You’re at a barbeque, the sun on your shoulders, surrounded by family and friends and delicious smells from the grill. On the picnic table in front of you, a summer feast: corn, potato salad, burgers. Bright triangles of juicy watermelon, latticed pies bubbling with fresh fruit. You sit on the grass to eat lunch under a canopy of leaves. At the end of your meal, you turn toward dessert, blueberry cobbler topped with vanilla ice cream. As you bring the perfect, sweet spoonful toward your mouth, something happens inside your body and brain. What exactly is this feeling?

Monica Dus, associate professor of molecular, cellular, and developmental biology at LSA, has the answer. “Our bodies love sugar!” she laughs. “It’s chronicled in our genes because of evolution. Sugar has a lot of calories, which means it has a lot of energy, so it’s really important and rewarding for us to eat. Evolution wired us to be able to tell that there is energy in sugary food by allowing us to recognize sweetness.

“We feel a lot of pleasure when we eat sugar because that’s one way evolution ensures we get to the thing we need to do. Evolutionarily speaking, we need to eat enough calories to survive, so food tastes good to ensure that we do that, especially when it comes to sugar.”

Dus explains that sugar has a major effect on us before we even take the first bite. She says that our memories—of previous sweet treats, of happy memories associated with eating them—can get activated just by sight and smell. And when we taste the ice cream or cake or peach, the pleasure of the sweetness and other flavors lead the brain to make new memories.
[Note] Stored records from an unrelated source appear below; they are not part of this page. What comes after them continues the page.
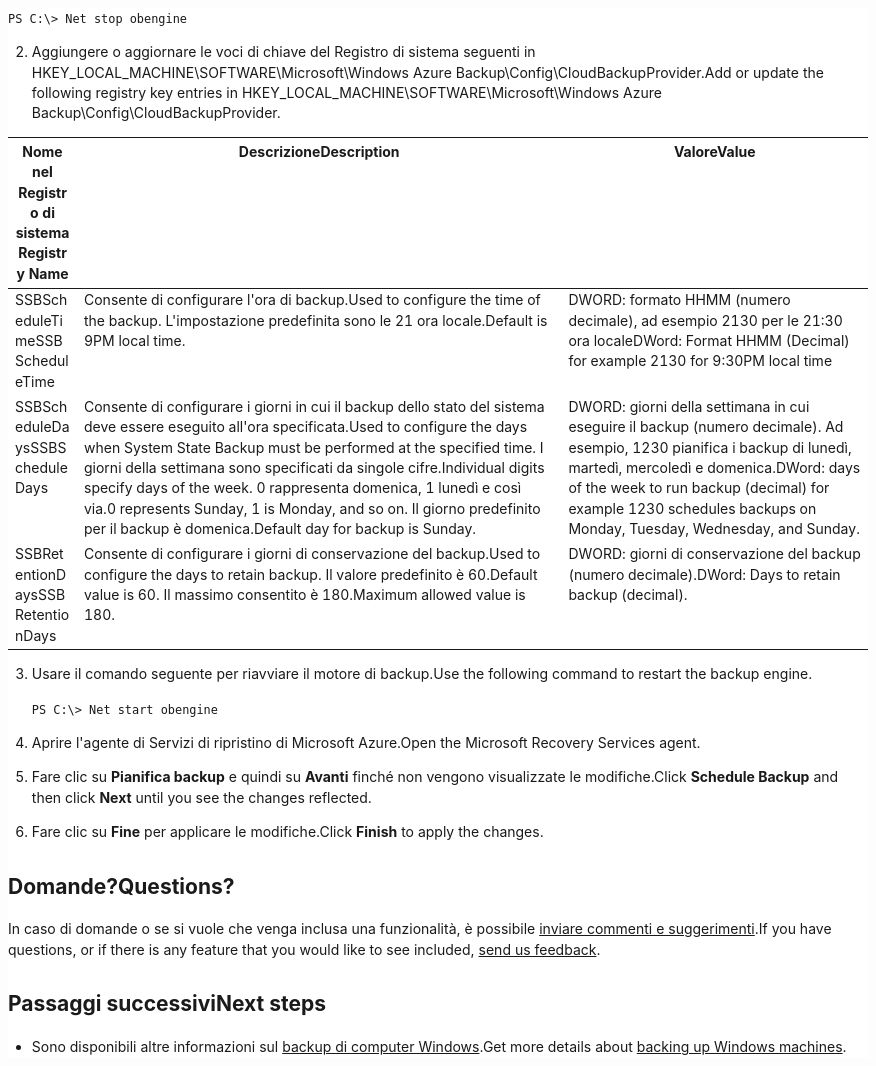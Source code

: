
   ```
  PS C:\> Net stop obengine
  ```

2. <span data-ttu-id="e01f3-281">Aggiungere o aggiornare le voci di chiave del Registro di sistema seguenti in HKEY_LOCAL_MACHINE\SOFTWARE\Microsoft\Windows Azure Backup\Config\CloudBackupProvider.</span><span class="sxs-lookup"><span data-stu-id="e01f3-281">Add or update the following registry key entries in HKEY_LOCAL_MACHINE\SOFTWARE\Microsoft\Windows Azure Backup\Config\CloudBackupProvider.</span></span>

  |<span data-ttu-id="e01f3-282">Nome nel Registro di sistema</span><span class="sxs-lookup"><span data-stu-id="e01f3-282">Registry Name</span></span>|<span data-ttu-id="e01f3-283">Descrizione</span><span class="sxs-lookup"><span data-stu-id="e01f3-283">Description</span></span>|<span data-ttu-id="e01f3-284">Valore</span><span class="sxs-lookup"><span data-stu-id="e01f3-284">Value</span></span>|
  |-------------|-----------|-----|
  |<span data-ttu-id="e01f3-285">SSBScheduleTime</span><span class="sxs-lookup"><span data-stu-id="e01f3-285">SSBScheduleTime</span></span>|<span data-ttu-id="e01f3-286">Consente di configurare l'ora di backup.</span><span class="sxs-lookup"><span data-stu-id="e01f3-286">Used to configure the time of the backup.</span></span> <span data-ttu-id="e01f3-287">L'impostazione predefinita sono le 21 ora locale.</span><span class="sxs-lookup"><span data-stu-id="e01f3-287">Default is 9PM local time.</span></span>|<span data-ttu-id="e01f3-288">DWORD: formato HHMM (numero decimale), ad esempio 2130 per le 21:30 ora locale</span><span class="sxs-lookup"><span data-stu-id="e01f3-288">DWord: Format HHMM (Decimal) for example 2130 for 9:30PM local time</span></span>|
  |<span data-ttu-id="e01f3-289">SSBScheduleDays</span><span class="sxs-lookup"><span data-stu-id="e01f3-289">SSBScheduleDays</span></span>|<span data-ttu-id="e01f3-290">Consente di configurare i giorni in cui il backup dello stato del sistema deve essere eseguito all'ora specificata.</span><span class="sxs-lookup"><span data-stu-id="e01f3-290">Used to configure the days when System State Backup must be performed at the specified time.</span></span> <span data-ttu-id="e01f3-291">I giorni della settimana sono specificati da singole cifre.</span><span class="sxs-lookup"><span data-stu-id="e01f3-291">Individual digits specify days of the week.</span></span> <span data-ttu-id="e01f3-292">0 rappresenta domenica, 1 lunedì e così via.</span><span class="sxs-lookup"><span data-stu-id="e01f3-292">0 represents Sunday, 1 is Monday, and so on.</span></span> <span data-ttu-id="e01f3-293">Il giorno predefinito per il backup è domenica.</span><span class="sxs-lookup"><span data-stu-id="e01f3-293">Default day for backup is Sunday.</span></span>|<span data-ttu-id="e01f3-294">DWORD: giorni della settimana in cui eseguire il backup (numero decimale). Ad esempio, 1230 pianifica i backup di lunedì, martedì, mercoledì e domenica.</span><span class="sxs-lookup"><span data-stu-id="e01f3-294">DWord: days of the week to run backup (decimal) for example 1230 schedules backups on Monday, Tuesday, Wednesday, and Sunday.</span></span>|
  |<span data-ttu-id="e01f3-295">SSBRetentionDays</span><span class="sxs-lookup"><span data-stu-id="e01f3-295">SSBRetentionDays</span></span>|<span data-ttu-id="e01f3-296">Consente di configurare i giorni di conservazione del backup.</span><span class="sxs-lookup"><span data-stu-id="e01f3-296">Used to configure the days to retain backup.</span></span> <span data-ttu-id="e01f3-297">Il valore predefinito è 60.</span><span class="sxs-lookup"><span data-stu-id="e01f3-297">Default value is 60.</span></span> <span data-ttu-id="e01f3-298">Il massimo consentito è 180.</span><span class="sxs-lookup"><span data-stu-id="e01f3-298">Maximum allowed value is 180.</span></span>|<span data-ttu-id="e01f3-299">DWORD: giorni di conservazione del backup (numero decimale).</span><span class="sxs-lookup"><span data-stu-id="e01f3-299">DWord: Days to retain backup (decimal).</span></span>|

3. <span data-ttu-id="e01f3-300">Usare il comando seguente per riavviare il motore di backup.</span><span class="sxs-lookup"><span data-stu-id="e01f3-300">Use the following command to restart the backup engine.</span></span>
    ```
    PS C:\> Net start obengine
    ```

4. <span data-ttu-id="e01f3-301">Aprire l'agente di Servizi di ripristino di Microsoft Azure.</span><span class="sxs-lookup"><span data-stu-id="e01f3-301">Open the Microsoft Recovery Services agent.</span></span>

5. <span data-ttu-id="e01f3-302">Fare clic su **Pianifica backup** e quindi su **Avanti** finché non vengono visualizzate le modifiche.</span><span class="sxs-lookup"><span data-stu-id="e01f3-302">Click **Schedule Backup** and then click **Next** until you see the changes reflected.</span></span>

6. <span data-ttu-id="e01f3-303">Fare clic su **Fine** per applicare le modifiche.</span><span class="sxs-lookup"><span data-stu-id="e01f3-303">Click **Finish** to apply the changes.</span></span>


## <a name="questions"></a><span data-ttu-id="e01f3-304">Domande?</span><span class="sxs-lookup"><span data-stu-id="e01f3-304">Questions?</span></span>
<span data-ttu-id="e01f3-305">In caso di domande o se si vuole che venga inclusa una funzionalità, è possibile [inviare commenti e suggerimenti](http://aka.ms/azurebackup_feedback).</span><span class="sxs-lookup"><span data-stu-id="e01f3-305">If you have questions, or if there is any feature that you would like to see included, [send us feedback](http://aka.ms/azurebackup_feedback).</span></span>

## <a name="next-steps"></a><span data-ttu-id="e01f3-306">Passaggi successivi</span><span class="sxs-lookup"><span data-stu-id="e01f3-306">Next steps</span></span>
* <span data-ttu-id="e01f3-307">Sono disponibili altre informazioni sul [backup di computer Windows](backup-configure-vault.md).</span><span class="sxs-lookup"><span data-stu-id="e01f3-307">Get more details about [backing up Windows machines](backup-configure-vault.md).</span></span>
Then the metabolic effects begin. Sugar, fat, and protein are processed from the mouth to the gut, which sends nutrients directly to the brain. Once broken down, the food goes into the body and provides nutrients to cells. Blood sugar goes up and then falls once the cells eat up all the sugar. It’s also nourishment for organisms that live in our gut and process the food we eat, breaking it down into molecules that feed the microbiome. In short: it’s complicated.

“In that one bite that lasts a second, there is a whole history of many species and many processes,” Dus says. 

Sugar High, Sugar Medium, Sugar Low 

We all know sugar’s reputation: the cravings, the rush, the crash, the addictiveness. But when it comes to embracing the joys of summer, do we really need to be wary?

For Dus, it depends.  

Sugar found in fruit follows the same process in our bodies as that in ice cream, almost. “The major difference is that sugar in processed foods comes in a form that our bodies absorb really fast and really well,” she explains. “Sugar that is naturally occurring, like in watermelon or dates, has other nutrients like fiber that have to be broken down before being metabolized, which slow absorption. The sugar high and crash aren’t as intense.” 

According to Dus, it’s not sugar per se, but that we end of consuming more than the recommended amount. But, she says, we shouldn’t blame this on our favorite summer treats.

“When we’re having ice cream or watermelon or lemonade, we know we’re eating sugar because we chose it. The problem is when we end up eating a lot of sugar without knowing it. Those hidden and added sugars are in 70 percent of the foods at a grocery store, foods that aren’t even meant to be sweet, like pasta, bread, and yogurt. Those are the things we should we paying attention to.”

So enjoy your dessert when you’re at the barbeque. Take a bite of the blueberry cobbler, the sweetness hitting your tongue and teeth, and be happy that summer isn’t over yet.